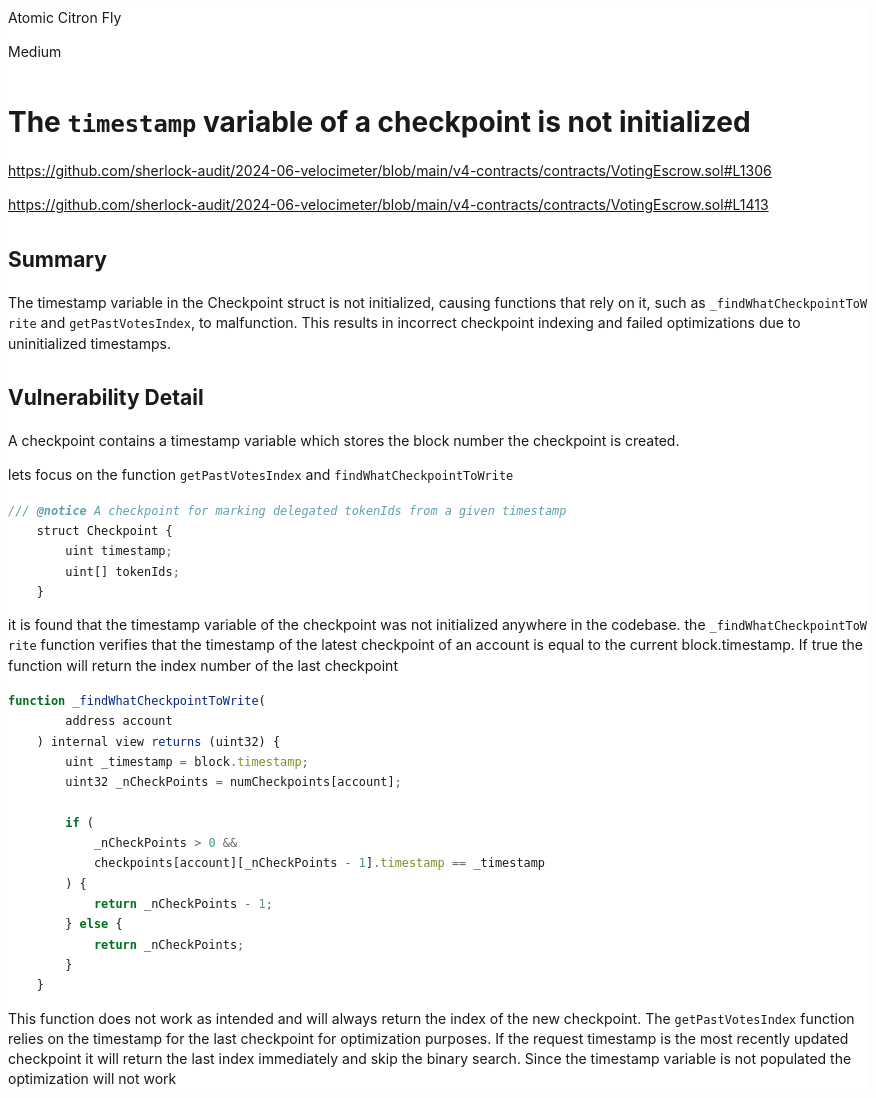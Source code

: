 Atomic Citron Fly

Medium

# The `timestamp` variable of a checkpoint is not initialized

https://github.com/sherlock-audit/2024-06-velocimeter/blob/main/v4-contracts/contracts/VotingEscrow.sol#L1306

https://github.com/sherlock-audit/2024-06-velocimeter/blob/main/v4-contracts/contracts/VotingEscrow.sol#L1413

## Summary
The timestamp variable in the Checkpoint struct is not initialized, causing functions that rely on it, such as `_findWhatCheckpointToWrite` and `getPastVotesIndex`, to malfunction. This results in incorrect checkpoint indexing and failed optimizations due to uninitialized timestamps.

## Vulnerability Detail
A checkpoint contains a timestamp variable which stores the block number the checkpoint is created.

lets focus on the function `getPastVotesIndex` and `findWhatCheckpointToWrite`

```javascript
/// @notice A checkpoint for marking delegated tokenIds from a given timestamp
    struct Checkpoint {
        uint timestamp;
        uint[] tokenIds;
    }
```
it is found that the timestamp variable of the checkpoint was not initialized anywhere in the codebase.
the `_findWhatCheckpointToWrite` function verifies that the timestamp of the latest checkpoint  of an account is equal to the current block.timestamp. If true the  function will return the index number of the last checkpoint

```javascript
function _findWhatCheckpointToWrite(
        address account
    ) internal view returns (uint32) {
        uint _timestamp = block.timestamp;
        uint32 _nCheckPoints = numCheckpoints[account];

        if (
            _nCheckPoints > 0 &&
            checkpoints[account][_nCheckPoints - 1].timestamp == _timestamp
        ) {
            return _nCheckPoints - 1;
        } else {
            return _nCheckPoints;
        }
    }
```
This function does not work as intended and will always return the index of the new checkpoint. The `getPastVotesIndex` function relies on the timestamp for the last checkpoint for optimization purposes. If the request timestamp is the most recently updated checkpoint it will return the  last index immediately and skip the binary search. Since the timestamp variable is not populated the optimization will not work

—————

**TASK INSTRUCTIONS:**
Reproduce the material above from its first line through the line containing "A checkpoint contains", both ends included, and skip every picture.

**RESPONSE BELOW:**
Source code

: Atomic Citron Fly

Medium

# The `timestamp` variable of a checkpoint is not initialized

https://github.com/sherlock-audit/2024-06-velocimeter/blob/main/v4-contracts/contracts/VotingEscrow.sol#L1306

https://github.com/sherlock-audit/2024-06-velocimeter/blob/main/v4-contracts/contracts/VotingEscrow.sol#L1413

## Summary
The timestamp variable in the Checkpoint struct is not initialized, causing functions that rely on it, such as `_findWhatCheckpointToWrite` and `getPastVotesIndex`, to malfunction. This results in incorrect checkpoint indexing and failed optimizations due to uninitialized timestamps.

## Vulnerability Detail
A checkpoint contains a timestamp variable which stores the block number the checkpoint is created.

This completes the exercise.